# Pioneer SPH-DA250DAB buying & fitting advice



## Spainy86 (Jan 19, 2021)

Just picked up my 2014 TT Amplified and first upgrade is going to be to change the Audi Navigation Plus unit for an aftermarket unit with Nav/CarPlay function - my TT has steering wheel controls and Bose so important to keep use of both

Ive read plenty of threads this weekend on what people have and think I am leaning towards the Pioneer SPH-DA250DAB

I contacted a local audio installer and they have quoted me £698 all in, broken down as £399 for the unit, £199 for the parts/fitting kit and £100 for fitting.

First things first, Dynamic Sounds do the unit for £359.99 https://www.dynamicsounds.co.uk/pioneer ... layer.html Also, not sure where they are getting £199 for the parts/fitting kit - again, Dynamic Sounds do the fitting kit for £68.90 https://www.dynamicsounds.co.uk/connect ... g-kit.html

What else would I need? He has suggested extra wiring is needed for steering controls and Bose adaptor (is that not included in the above fitting kit), DAB aerial and ground loop isolators because it uses RCA preouts (this is all a foreign language to me!!)

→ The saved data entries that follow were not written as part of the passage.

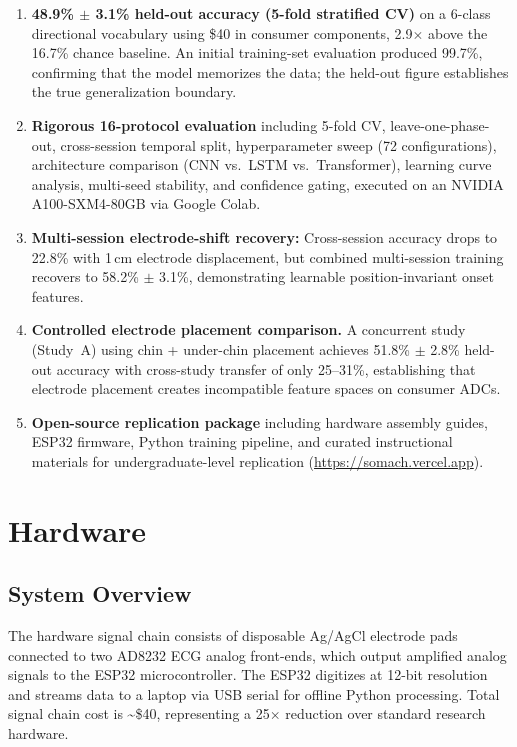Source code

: \documentclass{article}
\begin{document}
\begin{enumerate}
    \item \textbf{48.9\% $\pm$ 3.1\% held-out accuracy (5-fold stratified CV)} on a 6-class directional vocabulary using \$40 in consumer components, 2.9$\times$ above the 16.7\% chance baseline. An initial training-set evaluation produced 99.7\%, confirming that the model memorizes the data; the held-out figure establishes the true generalization boundary.
    \item \textbf{Rigorous 16-protocol evaluation} including 5-fold CV, leave-one-phase-out, cross-session temporal split, hyperparameter sweep (72 configurations), architecture comparison (CNN vs.\ LSTM vs.\ Transformer), learning curve analysis, multi-seed stability, and confidence gating, executed on an NVIDIA A100-SXM4-80GB via Google Colab.
    \item \textbf{Multi-session electrode-shift recovery:} Cross-session accuracy drops to 22.8\% with 1\,cm electrode displacement, but combined multi-session training recovers to 58.2\% $\pm$ 3.1\%, demonstrating learnable position-invariant onset features.
    \item \textbf{Controlled electrode placement comparison.} A concurrent study (Study~A) using chin + under-chin placement achieves 51.8\% $\pm$ 2.8\% held-out accuracy with cross-study transfer of only 25--31\%, establishing that electrode placement creates incompatible feature spaces on consumer ADCs.
    \item \textbf{Open-source replication package} including hardware assembly guides, ESP32 firmware, Python training pipeline, and curated instructional materials for undergraduate-level replication (\url{https://somach.vercel.app}).
\end{enumerate}

\section{Hardware}
\label{sec:hardware}

\subsection{System Overview}

The hardware signal chain consists of disposable Ag/AgCl electrode pads connected to two AD8232 ECG analog front-ends, which output amplified analog signals to the ESP32 microcontroller. The ESP32 digitizes at 12-bit resolution and streams data to a laptop via USB serial for offline Python processing. Total signal chain cost is \textasciitilde\$40, representing a 25$\times$ reduction over standard research hardware.
\end{document}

As it stands, it would cost me £428.89 to buy everything needed to fit the unit myself instead of their quote of £598 plus fitting unless I am missing something?

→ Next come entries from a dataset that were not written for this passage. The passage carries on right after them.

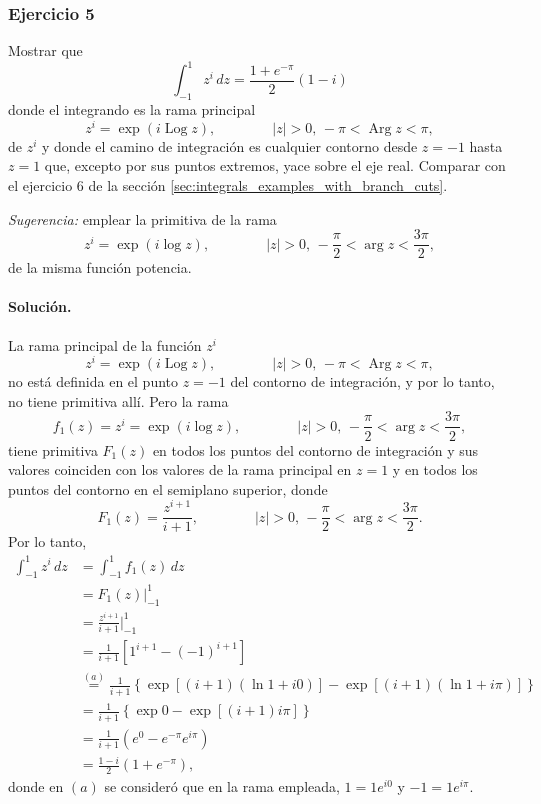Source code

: \documentclass[a4paper]{report}
\DeclareMathOperator{\Arg}{Arg}
\DeclareMathOperator{\Log}{Log}
\begin{document}
\subsubsection*{Ejercicio 5}

Mostrar que 
\[
 \int_{-1}^1z^i\,dz=\frac{1+e^{-\pi}}{2}(1-i)
\]
donde el integrando es la rama principal 
\[
 z^i=\exp(i\Log z),
 \qquad\qquad
 |z|>0,\,-\pi<\Arg z<\pi,
\]
de \(z^i\) y donde el camino de integración es cualquier contorno desde \(z=-1\) hasta \(z=1\) que, excepto por sus puntos extremos, yace sobre el eje real. Comparar con el ejercicio 6 de la sección \ref{sec:integrals_examples_with_branch_cuts}.

\emph{Sugerencia:} emplear la primitiva de la rama 
\[
 z^i=\exp(i\log z),
 \qquad\qquad
 |z|>0,\,-\frac{\pi}{2}<\arg z<\frac{3\pi}{2},
\]
de la misma función potencia.

\paragraph{Solución.} La rama principal de la función \(z^i\)
\[
 z^i=\exp(i\Log z),
 \qquad\qquad
 |z|>0,\,-\pi<\Arg z<\pi,
\]
no está definida en el punto \(z=-1\) del contorno de integración, y por lo tanto, no tiene primitiva allí. Pero la rama
\[
 f_1(z)=z^i=\exp(i\log z),
 \qquad\qquad
 |z|>0,\,-\frac{\pi}{2}<\arg z<\frac{3\pi}{2},
\]
tiene primitiva \(F_1(z)\) en todos los puntos del contorno de integración y sus valores coinciden con los valores de la rama principal en \(z=1\) y en todos los puntos del contorno en el semiplano superior, donde 
\[
 F_1(z)=\frac{z^{i+1}}{i+1},
 \qquad\qquad
 |z|>0,\,-\frac{\pi}{2}<\arg z<\frac{3\pi}{2}.
\]
Por lo tanto,
\begin{align*}
 \int_{-1}^1z^i\,dz&=\int_{-1}^1f_1(z)\,dz\\
  &=F_1(z)\bigg|_{-1}^1\\
  &=\frac{z^{i+1}}{i+1}\bigg|_{-1}^1\\
  &=\frac{1}{i+1}\left[1^{i+1}-(-1)^{i+1}\right]\\
  &\overset{(a)}{=}\frac{1}{i+1}\left\{\exp\left[(i+1)(\ln1+i0)\right]-\exp\left[(i+1)(\ln1+i\pi)\right]\right\}\\
  &=\frac{1}{i+1}\left\{\exp0-\exp\left[(i+1)i\pi\right]\right\}\\
  &=\frac{1}{i+1}\left(e^0-e^{-\pi}e^{i\pi}\right)\\
  &=\frac{1-i}{2}(1+e^{-\pi}),
\end{align*}
donde en \((a)\) se consideró que en la rama empleada, \(1=1e^{i0}\) y \(-1=1e^{i\pi}\). 
\end{document}
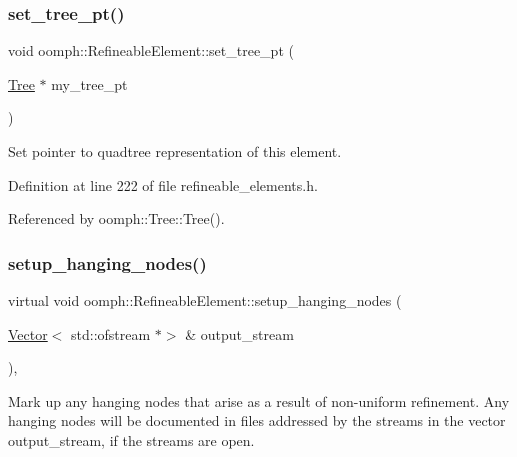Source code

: \subsubsection{\texorpdfstring{set\+\_\+tree\+\_\+pt()}{set\_tree\_pt()}}
{\footnotesize\ttfamily void oomph\+::\+Refineable\+Element\+::set\+\_\+tree\+\_\+pt (\begin{DoxyParamCaption}\item[{\hyperlink{classoomph_1_1Tree}{Tree} $\ast$}]{my\+\_\+tree\+\_\+pt }\end{DoxyParamCaption})\hspace{0.3cm}{\ttfamily [inline]}}



Set pointer to quadtree representation of this element. 



Definition at line 222 of file refineable\+\_\+elements.\+h.



Referenced by oomph\+::\+Tree\+::\+Tree().

\mbox{\label{classoomph_1_1RefineableElement_a9368e9ffa7d06a436253d0e23f874d65}} 
\subsubsection{\texorpdfstring{setup\+\_\+hanging\+\_\+nodes()}{setup\_hanging\_nodes()}}
{\footnotesize\ttfamily virtual void oomph\+::\+Refineable\+Element\+::setup\+\_\+hanging\+\_\+nodes (\begin{DoxyParamCaption}\item[{\hyperlink{classoomph_1_1Vector}{Vector}$<$ std\+::ofstream $\ast$$>$ \&}]{output\+\_\+stream }\end{DoxyParamCaption})\hspace{0.3cm}{\ttfamily [inline]}, {\ttfamily [virtual]}}



Mark up any hanging nodes that arise as a result of non-\/uniform refinement. Any hanging nodes will be documented in files addressed by the streams in the vector output\+\_\+stream, if the streams are open. 



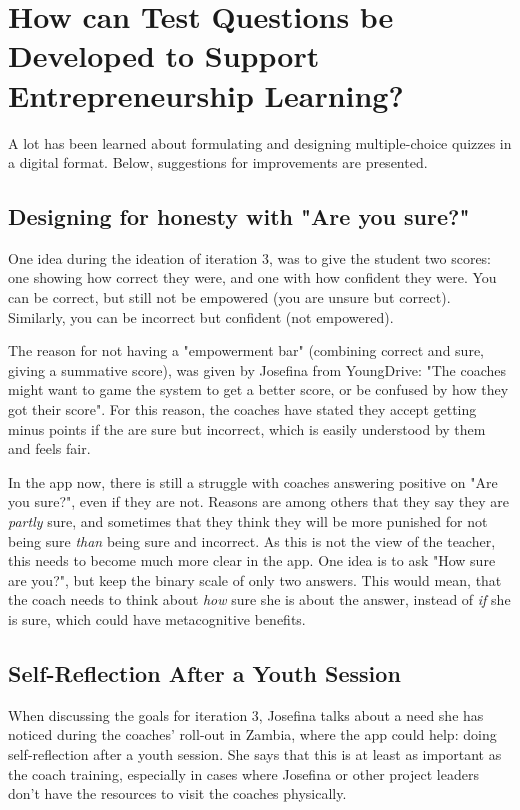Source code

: \section{How can Test Questions be Developed to Support Entrepreneurship Learning?}

A lot has been learned about formulating and designing multiple-choice quizzes in a digital format. Below, suggestions for improvements are presented.

\subsection{Designing for honesty with "Are you sure?"}


One idea during the ideation of iteration 3, was to give the student two scores: one showing how correct they were, and one with how confident they were. You can be correct, but still not be empowered (you are unsure but correct). Similarly, you can be incorrect but confident (not empowered).

The reason for not having a "empowerment bar" (combining correct and sure, giving a summative score), was given by Josefina from YoungDrive: "The coaches might want to game the system to get a better score, or be confused by how they got their score". For this reason, the coaches have stated they accept getting minus points if the are sure but incorrect, which is easily understood by them and feels fair.

In the app now, there is still a struggle with coaches answering positive on "Are you sure?", even if they are not. Reasons are among others that they say they are \textit{partly} sure, and sometimes that they think they will be more punished for not being sure \textit{than} being sure and incorrect. As this is not the view of the teacher, this needs to become much more clear in the app. One idea is to ask "How sure are you?", but keep the binary scale of only two answers. This would mean, that the coach needs to think about \textit{how} sure she is about the answer, instead of \textit{if} she is sure, which could have metacognitive benefits.

\subsection{Self-Reflection After a Youth Session}
When discussing the goals for iteration 3, Josefina talks about a need she has noticed during the coaches' roll-out in Zambia, where the app could help: doing self-reflection after a youth session. She says that this is at least as important as the coach training, especially in cases where Josefina or other project leaders don't have the resources to visit the coaches physically.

Finally, I am tempted to have a go at fitting it myself and save myself the £100 fitting charge - any advice for/against doing it all myself? The threads I have read with bits of fitting guides seem 'relatively' straight forward?


----------



## Tditt (Dec 9, 2019)

https://www.halfords.com/technology/car ... gIjP_D_BwE

Cheaper at halfords mate. If you can wait they have frequently discounted this product.


----------



## Spainy86 (Jan 19, 2021)

£390 at Halfords compared to £360 at Dynamic Sounds unless I am missing something? How often do they discount?


----------



## SeirraBravo (Dec 2, 2020)

Take it you've had a look at and really dont fancy the china special android units


----------



## Spainy86 (Jan 19, 2021)

I'd consider one but prefer the look of the pioneer. I'm an apple user rather than android so CarPlay is pretty important so I can access my Spotify music, etc


----------



## SeirraBravo (Dec 2, 2020)

Just wanted to check you've seen this post?

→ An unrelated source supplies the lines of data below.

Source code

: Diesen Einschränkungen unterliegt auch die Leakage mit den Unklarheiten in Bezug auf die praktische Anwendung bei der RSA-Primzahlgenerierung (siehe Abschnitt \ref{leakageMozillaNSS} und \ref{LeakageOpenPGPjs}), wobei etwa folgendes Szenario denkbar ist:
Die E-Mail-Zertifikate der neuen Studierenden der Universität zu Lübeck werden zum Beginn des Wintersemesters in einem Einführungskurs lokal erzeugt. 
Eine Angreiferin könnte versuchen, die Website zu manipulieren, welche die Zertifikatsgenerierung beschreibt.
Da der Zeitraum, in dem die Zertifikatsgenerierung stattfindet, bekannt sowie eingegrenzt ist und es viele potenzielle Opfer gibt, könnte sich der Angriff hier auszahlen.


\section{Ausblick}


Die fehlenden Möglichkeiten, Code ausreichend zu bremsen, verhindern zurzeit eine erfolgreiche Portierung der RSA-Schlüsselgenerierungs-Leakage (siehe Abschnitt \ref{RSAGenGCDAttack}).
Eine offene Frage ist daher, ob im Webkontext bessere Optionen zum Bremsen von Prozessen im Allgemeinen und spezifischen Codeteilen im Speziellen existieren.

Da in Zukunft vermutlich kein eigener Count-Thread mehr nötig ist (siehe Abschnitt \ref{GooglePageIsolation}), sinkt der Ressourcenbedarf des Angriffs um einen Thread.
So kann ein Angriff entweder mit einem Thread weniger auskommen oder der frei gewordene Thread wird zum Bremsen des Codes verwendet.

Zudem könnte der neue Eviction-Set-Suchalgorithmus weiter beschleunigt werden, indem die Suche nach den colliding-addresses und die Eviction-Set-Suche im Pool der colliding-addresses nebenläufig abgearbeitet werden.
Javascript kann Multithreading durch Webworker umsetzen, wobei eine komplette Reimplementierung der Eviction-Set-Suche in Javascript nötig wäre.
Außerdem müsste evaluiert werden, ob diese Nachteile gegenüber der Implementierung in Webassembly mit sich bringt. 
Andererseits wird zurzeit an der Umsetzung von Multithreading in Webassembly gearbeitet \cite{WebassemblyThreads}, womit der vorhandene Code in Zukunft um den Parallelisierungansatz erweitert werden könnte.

https://www.ttforum.co.uk/forum/viewtop ... &t=2003463

These units have android auto and apple play as far as I'm aware. Also if it's just spotify and navigation not messaging then you can actually just connect your phone for internet and use the apps on the unit.


----------



## Tditt (Dec 9, 2019)

I was referring to the fitted price of £485


----------



## tttony (Dec 21, 2014)

> What else would I need? He has suggested extra wiring is needed for steering controls and Bose adaptor (is that not included in the above fitting kit), DAB aerial and ground loop isolators because it uses RCA preouts (this is all a foreign language to me!!)


If you get the correct Connects2 fitting kit, you will not need extra wiring for MFSW controls as the loom in the kit will include a "black box" that interfaces between the HU and the MFSW. You will also not need ground loop isolators. You will need a DAB aerial, but they are cheap. You will also need a set of four removal tools to take out the existing HU, by they are also cheap.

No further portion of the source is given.